In the wake of the shooting that rocked Tucson, Pima Community College aims to decrease gun violence

Rebecca Noble / The Daily Wildca
Rebecca Noble / The Daily Wildcat The Downtown Pima Community College campus on Tuesday, Sept. 23.

Former Rep. Ron Barber noticed blood from his leg and face pooling by the side of his body. He noticed his friends fighting for life on the ground beside him. 

They waited 20 long minutes before EMTs were allowed to help them. 

A Pima Community College student, who, according to the Los Angeles Times, withdrew from the school in October 2010,wounded 14 people that day and killed six, including 9-year-old Christina-Taylor Green and John M. Roll, the chief judge of the U.S. District Court for Arizona. 

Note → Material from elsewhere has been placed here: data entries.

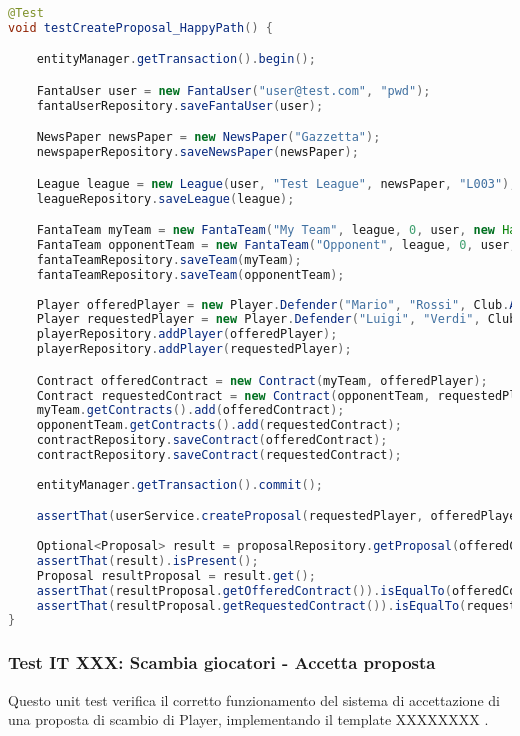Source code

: \begin{lstlisting}[language=Java]
@Test
void testCreateProposal_HappyPath() {

	entityManager.getTransaction().begin();

	FantaUser user = new FantaUser("user@test.com", "pwd");
	fantaUserRepository.saveFantaUser(user);

	NewsPaper newsPaper = new NewsPaper("Gazzetta");
	newspaperRepository.saveNewsPaper(newsPaper);

	League league = new League(user, "Test League", newsPaper, "L003");
	leagueRepository.saveLeague(league);

    FantaTeam myTeam = new FantaTeam("My Team", league, 0, user, new HashSet<>());
    FantaTeam opponentTeam = new FantaTeam("Opponent", league, 0, user, new HashSet<>());
	fantaTeamRepository.saveTeam(myTeam);
	fantaTeamRepository.saveTeam(opponentTeam);
		
	Player offeredPlayer = new Player.Defender("Mario", "Rossi", Club.ATALANTA);
	Player requestedPlayer = new Player.Defender("Luigi", "Verdi", Club.BOLOGNA);
	playerRepository.addPlayer(offeredPlayer);
	playerRepository.addPlayer(requestedPlayer);

	Contract offeredContract = new Contract(myTeam, offeredPlayer);
	Contract requestedContract = new Contract(opponentTeam, requestedPlayer);
	myTeam.getContracts().add(offeredContract);
	opponentTeam.getContracts().add(requestedContract);
	contractRepository.saveContract(offeredContract);
	contractRepository.saveContract(requestedContract);
		
	entityManager.getTransaction().commit();

	assertThat(userService.createProposal(requestedPlayer, offeredPlayer, myTeam, opponentTeam)).isTrue();
		
	Optional<Proposal> result = proposalRepository.getProposal(offeredContract, requestedContract);
	assertThat(result).isPresent();
	Proposal resultProposal = result.get();
	assertThat(resultProposal.getOfferedContract()).isEqualTo(offeredContract);
	assertThat(resultProposal.getRequestedContract()).isEqualTo(requestedContract);
}
\end{lstlisting}


\subsubsection{Test IT XXX: Scambia giocatori - Accetta proposta}

Questo unit test verifica il corretto funzionamento del sistema di accettazione di una proposta di scambio di Player,
implementando il template XXXXXXXX .

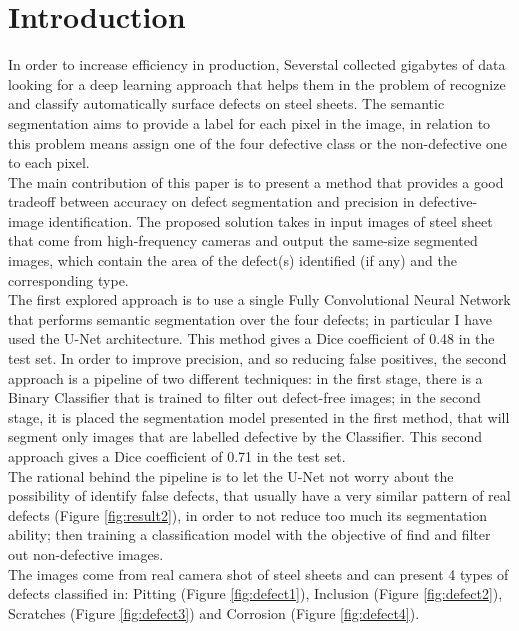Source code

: \documentclass[10pt,twocolumn,letterpaper]{article}
\begin{document}
\section{Introduction}
   In order to increase efficiency in production, Severstal collected gigabytes of data looking for a deep learning approach that helps them in the problem of recognize and classify automatically surface defects on steel sheets. The semantic segmentation aims to provide a label for each pixel in the image, in relation to this problem means assign one of the four defective class or the non-defective one to each pixel.\\
   The main contribution of this paper is to present a method that provides a good tradeoff between accuracy on defect segmentation and precision in defective-image identification. The proposed solution takes in input images of steel sheet that come from high-frequency cameras and output the same-size segmented images, which contain the area of the defect(s) identified (if any) and the corresponding type. \\
   The first explored approach is to use a single Fully Convolutional Neural Network that performs semantic segmentation over the four defects; in particular I have used the U-Net architecture. This method gives a Dice coefficient of 0.48 in the test set.
   In order to improve precision, and so reducing false positives, the second approach is a pipeline of two different techniques: in the first stage, there is a Binary Classifier that is trained to filter out defect-free images; in the second stage, it is placed the segmentation model presented in the first method, that will segment only images that are labelled defective by the Classifier. This second approach gives a Dice coefficient of 0.71 in the test set.\\ 
   The rational behind the pipeline is to let the U-Net not worry about the possibility of identify false defects, that usually have a very similar pattern of real defects (Figure \ref{fig:result2}), in order to not reduce too much its segmentation ability; then training a classification model with the objective of find and filter out non-defective images.\\
   The images come from real camera shot of steel sheets and can present 4 types of defects classified in: Pitting (Figure \ref{fig:defect1}), Inclusion (Figure \ref{fig:defect2}), Scratches (Figure \ref{fig:defect3}) and Corrosion (Figure \ref{fig:defect4}).
   
\end{document}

Former Rep. Gabrielle Giffords and her staff began the day expecting to serve Giffords’ district at its first Congress on Your Corner event, but within 10 minutes of the beginning of the event, Jared Lee Loughner took over and changed the memory of Jan. 8, 2011 forever. 

Loughner targeted Giffords and fired twice, shooting her in the head. He then turned his gun on Barber and the crowd of 20-30 people, ultimately shooting 12 more.

“We have irresponsible gun ownership and gun safety,” Barber said, focusing on the idea that changes must be made in order to see a positive effect on society. 

In 2010, a year before the shooting and in the wake of school shootings such as Virginia Tech, PCC had updated its policies for dealing with mentally ill and disturbedstudents. 

Loughner was suspended from PCC in September of 2010 and, according to The New York Times, the school told him “not to return without a psychologist’s letter certifying that he posed no danger.”

There is no evidence that Loughner accessed care. 

The same month of his suspension, PCC created a task force to identify students who, like Loughner, might pose a threat to themselves or others.

PCC has continued to make strides toward decreasing the threat of gun violence.

According to reporting done by KGUN9 in 2011, PCC’s board of governors set up a scholarship program to honor the lives of the victims of the Jan. 8 shooting. 

However, PCC’s efforts have not produced any decrease in gun violence across the state. 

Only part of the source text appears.